Remember, you need to sleep well as well!
Is It Normal for Puppies to Cry at Nighttime?
The reasoning is not complex. Most puppies will cry because they feel lonely, want socialization, love, and comfort, and don’t like being away from you.
If your pup has a disability or recently got injured, they may rely on you a lot and be very codependent. They may cry at night because they are afraid of being alone without you, even though they are not all that alone.
Puppies will also usually cry if they need to go to the toilet. Remember that as you toilet train your pup, take into consideration meal times, and try to ensure you schedule their meals, so they do not need to go to the bathroom so much during the night.
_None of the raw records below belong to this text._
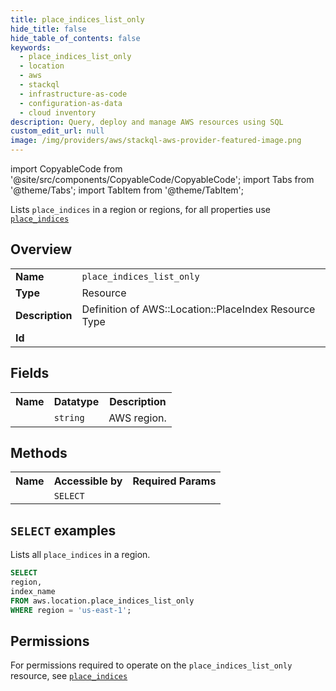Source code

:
 ```yaml
---
title: place_indices_list_only
hide_title: false
hide_table_of_contents: false
keywords:
  - place_indices_list_only
  - location
  - aws
  - stackql
  - infrastructure-as-code
  - configuration-as-data
  - cloud inventory
description: Query, deploy and manage AWS resources using SQL
custom_edit_url: null
image: /img/providers/aws/stackql-aws-provider-featured-image.png
---
```


import CopyableCode from '@site/src/components/CopyableCode/CopyableCode';
import Tabs from '@theme/Tabs';
import TabItem from '@theme/TabItem';

Lists <code>place_indices</code> in a region or regions, for all properties use <a href="/providers/aws/serviceName/place_indices/"><code>place_indices</code></a>

## Overview
<table><tbody>
<tr><td><b>Name</b></td><td><code>place_indices_list_only</code></td></tr>
<tr><td><b>Type</b></td><td>Resource</td></tr>
<tr><td><b>Description</b></td><td>Definition of AWS::Location::PlaceIndex Resource Type</td></tr>
<tr><td><b>Id</b></td><td><CopyableCode code="aws.location.place_indices_list_only" /></td></tr>
</tbody></table>

## Fields
<table><tbody><tr><th>Name</th><th>Datatype</th><th>Description</th></tr><tr><td><CopyableCode code="region" /></td><td><code>string</code></td><td>AWS region.</td></tr>
</tbody></table>

## Methods

<table><tbody>
  <tr>
    <th>Name</th>
    <th>Accessible by</th>
    <th>Required Params</th>
  </tr>
  <tr>
    <td><CopyableCode code="list_resources" /></td>
    <td><code>SELECT</code></td>
    <td><CopyableCode code="region" /></td>
  </tr>
</tbody></table>

## `SELECT` examples
Lists all <code>place_indices</code> in a region.
```sql
SELECT
region,
index_name
FROM aws.location.place_indices_list_only
WHERE region = 'us-east-1';
```


## Permissions

For permissions required to operate on the <code>place_indices_list_only</code> resource, see <a href="/providers/aws/location/place_indices/#permissions"><code>place_indices</code></a>

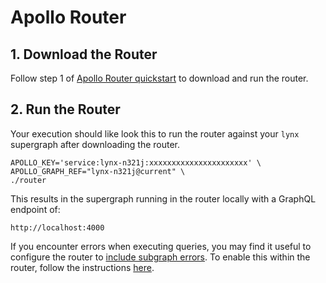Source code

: # Apollo Router

## 1. Download the Router

Follow step 1 of [Apollo Router quickstart](https://www.apollographql.com/docs/router/quickstart/) to download and run the router.

## 2. Run the Router

Your execution should like look this to run the router against your `lynx` supergraph after downloading the router.

```
APOLLO_KEY='service:lynx-n321j:xxxxxxxxxxxxxxxxxxxxxx' \
APOLLO_GRAPH_REF="lynx-n321j@current" \
./router
```

This results in the supergraph running in the router locally with a GraphQL endpoint of:

```
http://localhost:4000
```

If you encounter errors when executing queries,
you may find it useful to configure the router to
[include subgraph errors](https://www.apollographql.com/docs/router/configuration/subgraph-error-inclusion/).
To enable this within the router, follow the instructions [here](https://www.apollographql.com/docs/router/configuration/subgraph-error-inclusion/#configuration). 




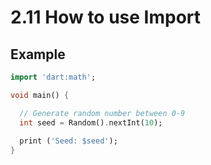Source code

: # 2.11 How to use Import 

## Example

```dart
import 'dart:math';

void main() {

  // Generate random number between 0-9
  int seed = Random().nextInt(10);
  
  print ('Seed: $seed');
}
```
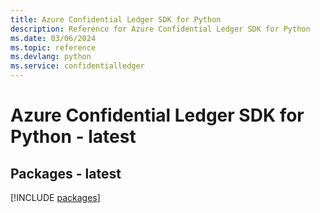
 ```yaml
---
title: Azure Confidential Ledger SDK for Python
description: Reference for Azure Confidential Ledger SDK for Python
ms.date: 03/06/2024
ms.topic: reference
ms.devlang: python
ms.service: confidentialledger
---
```

# Azure Confidential Ledger SDK for Python - latest
## Packages - latest
[!INCLUDE [packages](confidential-ledger-index.md)]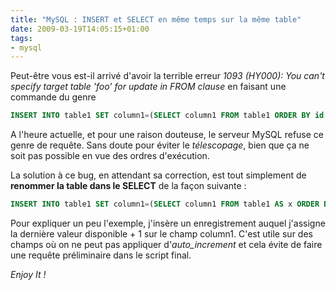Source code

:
 ```yaml
---
title: "MySQL : INSERT et SELECT en même temps sur la même table"
date: 2009-03-19T14:05:15+01:00
tags:
- mysql
---
```


Peut-être vous est-il arrivé d'avoir la terrible erreur _1093 (HY000): You can't specify target table 'foo' for update in FROM clause_ en faisant une commande du genre

``` sql
INSERT INTO table1 SET column1=(SELECT column1 FROM table1 ORDER BY id DESC LIMIT 1)+1
```

A l'heure actuelle, et pour une raison douteuse, le serveur MySQL refuse ce genre de requête. Sans doute pour éviter le _télescopage_, bien que ça ne soit pas possible en vue des ordres d'exécution.

La solution à ce bug, en attendant sa correction, est tout simplement de **renommer la table dans le SELECT** de la façon suivante :

``` sql
INSERT INTO table1 SET column1=(SELECT column1 FROM table1 AS x ORDER BY id DESC LIMIT 1)+1
```

Pour expliquer un peu l'exemple, j'insère un enregistrement auquel j'assigne la dernière valeur disponible + 1 sur le champ column1. C'est utile sur des champs où on ne peut pas appliquer d'*auto_increment* et cela évite de faire une requête préliminaire dans le script final.

_Enjoy It !_
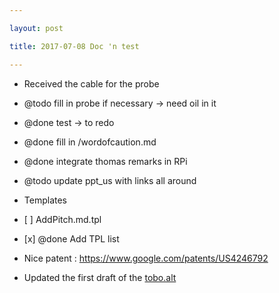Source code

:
 ```yaml
---

layout: post

title: 2017-07-08 Doc 'n test

---
```



-   Received the cable for the probe
-   @todo fill in probe if necessary -&gt; need oil in it
-   @done test -&gt; to redo
-   @done fill in /wordofcaution.md
-   @done integrate thomas remarks in RPi
-   @todo update ppt\_us with links all around
-   Templates
-   \[ \] AddPitch.md.tpl
-   \[x\] @done Add TPL list
-   Nice patent : https://www.google.com/patents/US4246792

-   Updated the first draft of the
    [tobo.alt](/tobo/alt.tobo/draft.alt.tobo.v0.01pdf)

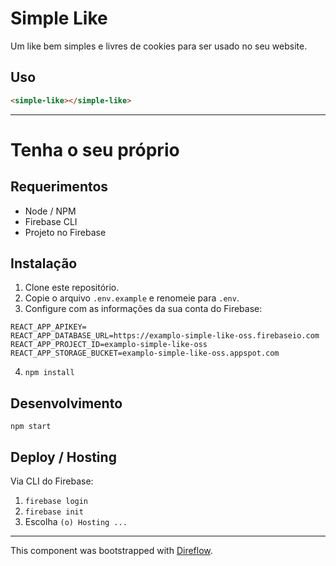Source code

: # Simple Like

Um like bem simples e livres de cookies para ser usado no seu website.

## Uso

```html
<simple-like></simple-like>
```

---

# Tenha o seu próprio

## Requerimentos

- Node / NPM
- Firebase CLI
- Projeto no Firebase

## Instalação

1) Clone este repositório.
2) Copie o arquivo `.env.example` e renomeie para `.env`.
3) Configure com as informações da sua conta do Firebase:

```
REACT_APP_APIKEY=
REACT_APP_DATABASE_URL=https://examplo-simple-like-oss.firebaseio.com
REACT_APP_PROJECT_ID=examplo-simple-like-oss
REACT_APP_STORAGE_BUCKET=examplo-simple-like-oss.appspot.com
```

4) `npm install`

## Desenvolvimento

`npm start`


## Deploy / Hosting

Via CLI do Firebase: 

1) `firebase login`
2) `firebase init` 
3) Escolha `(o) Hosting ...`

----

This component was bootstrapped with [Direflow](https://direflow.io).
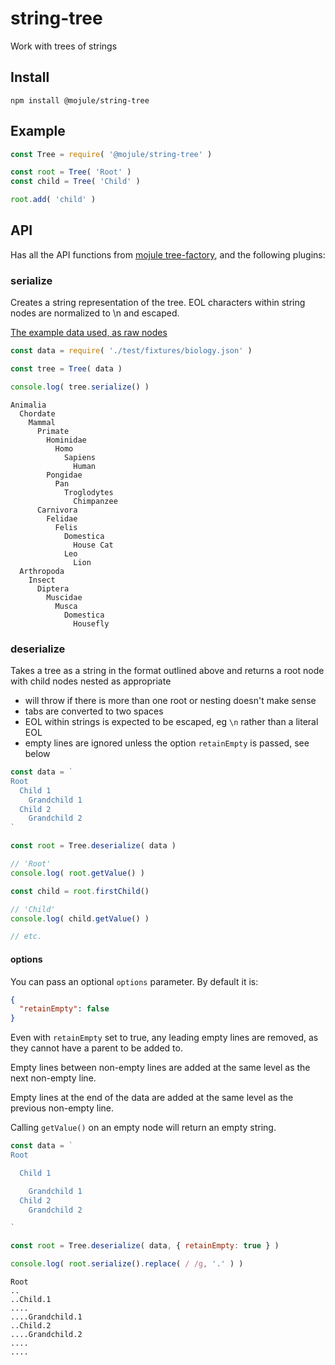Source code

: # string-tree

Work with trees of strings

## Install

`npm install @mojule/string-tree`

## Example

```javascript
const Tree = require( '@mojule/string-tree' )

const root = Tree( 'Root' )
const child = Tree( 'Child' )

root.add( 'child' )
```

## API

Has all the API functions from
[mojule tree-factory](https://github.com/mojule/tree-factory), and the following
plugins:

### serialize

Creates a string representation of the tree. EOL characters within string nodes
are normalized to \n and escaped.

[The example data used, as raw nodes](/test/fixtures/biology.json)

```javascript
const data = require( './test/fixtures/biology.json' )

const tree = Tree( data )

console.log( tree.serialize() )
```

```
Animalia
  Chordate
    Mammal
      Primate
        Hominidae
          Homo
            Sapiens
              Human
        Pongidae
          Pan
            Troglodytes
              Chimpanzee
      Carnivora
        Felidae
          Felis
            Domestica
              House Cat
            Leo
              Lion
  Arthropoda
    Insect
      Diptera
        Muscidae
          Musca
            Domestica
              Housefly
```

### deserialize

Takes a tree as a string in the format outlined above and returns a root node
with child nodes nested as appropriate

- will throw if there is more than one root or nesting doesn't make sense
- tabs are converted to two spaces
- EOL within strings is expected to be escaped, eg `\n` rather than a literal
  EOL
- empty lines are ignored unless the option `retainEmpty` is passed, see below

```javascript
const data = `
Root
  Child 1
    Grandchild 1
  Child 2
    Grandchild 2
`

const root = Tree.deserialize( data )

// 'Root'
console.log( root.getValue() )

const child = root.firstChild()

// 'Child'
console.log( child.getValue() )

// etc.
```

#### options

You can pass an optional `options` parameter. By default it is:

```json
{
  "retainEmpty": false
}
```

Even with `retainEmpty` set to true, any leading empty lines are removed, as
they cannot have a parent to be added to.

Empty lines between non-empty lines are added at the same level as the next
non-empty line.

Empty lines at the end of the data are added at the same level as the previous
non-empty line.

Calling `getValue()` on an empty node will return an empty string.

```javascript
const data = `
Root

  Child 1

    Grandchild 1
  Child 2
    Grandchild 2

`

const root = Tree.deserialize( data, { retainEmpty: true } )

console.log( root.serialize().replace( / /g, '.' ) )
```

```
Root
..
..Child.1
....
....Grandchild.1
..Child.2
....Grandchild.2
....
....
```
It will be better for you both to do this.
Proper toilet training is also ideal. It can help with crate training and will make vet visits much easier on you if you can get their toilet training perfected and incorporate it with crate training.
Should You Let Your Puppy Cry at Night?
Any dog expert or dog owner will tell you never to leave your dog to cry at night. Letting them cry will enhance their anxiety and can lead to behavioral problems or even depression.
If your dog is unwell or suffers from a disability, letting them cry at night will likely make them anxious or depressed. If you ignore it and do not respond to it appropriately, you could miss when something is wrong later on in their lives.
Let’s not forget the noise. Even if your walls are thick, you, your neighbors, and everyone else will hear it.
Of course, if your dog is sick or unwell, you can even make them worse by letting them cry through the night. In some cases, puppies have whimpered through most of the night and can eventually get so stressed and scared that they end up having diarrhea.
They can end up walking in it, it gets in their fur, then their mouths, and before you know it, they could be even more unwell. Distress from being left to cry in the night can cause your pup to get anxious at any form of separation, which is the opposite of progress.
How to Stop Puppies Crying in a Crate?
When you bring a puppy home, you may use a crate, but when you take them to a vet, you may require a crate, so crate training is essential and can be vital to their health and help to make them more comfortable in all situations.
When you first bring your puppy home, you can keep it in its crate in your bedroom or that of a family member overnight. This is because dogs are clean animals and never like going to the toilet where they sleep.
In their early weeks, they will often need to go to the toilet regularly during the day and the night. Some sick or disabled pups may need to go even more frequently, or need more help going.
Being in their crate and near you or a family member can help your puppy know that you are near, and they will be less anxious and less likely to cry at night unless they need to use the toilet.
Since they are in your bedroom, you will also be able to respond fast, so if they cry, you can help them to the toilet fast.
The Reasons for Puppies Crying at Night
If you only recently got your puppy, no matter any additional factors, they may cry at night for other reasons, including gaining a secure attachment with you. This is especially true in the first weeks.
You can put them close to you at night, so they know you are there, and you know they are there. Only use a single light source at night so that they can see, but no ominous shadows are there.
Some pups will find natural sounds, low-fi, or even classical music soothing, much like we do, and it can help them feel safe and sleep better. However, you should also ensure there are no sharp objects or corners near where they sleep.
If they jump up from their sleep, the last thing you want is them hurting themselves in doing so.
What We Think
Any new pup will be a challenge. However, pups with mobility issues, disabilities, or illnesses can be more of a challenge.
Make sure you learn how to best look after them, and speak to a veterinarian to help find out more. Raising a disabled pup can be rewarding as you can watch them conquer their world and restrictions!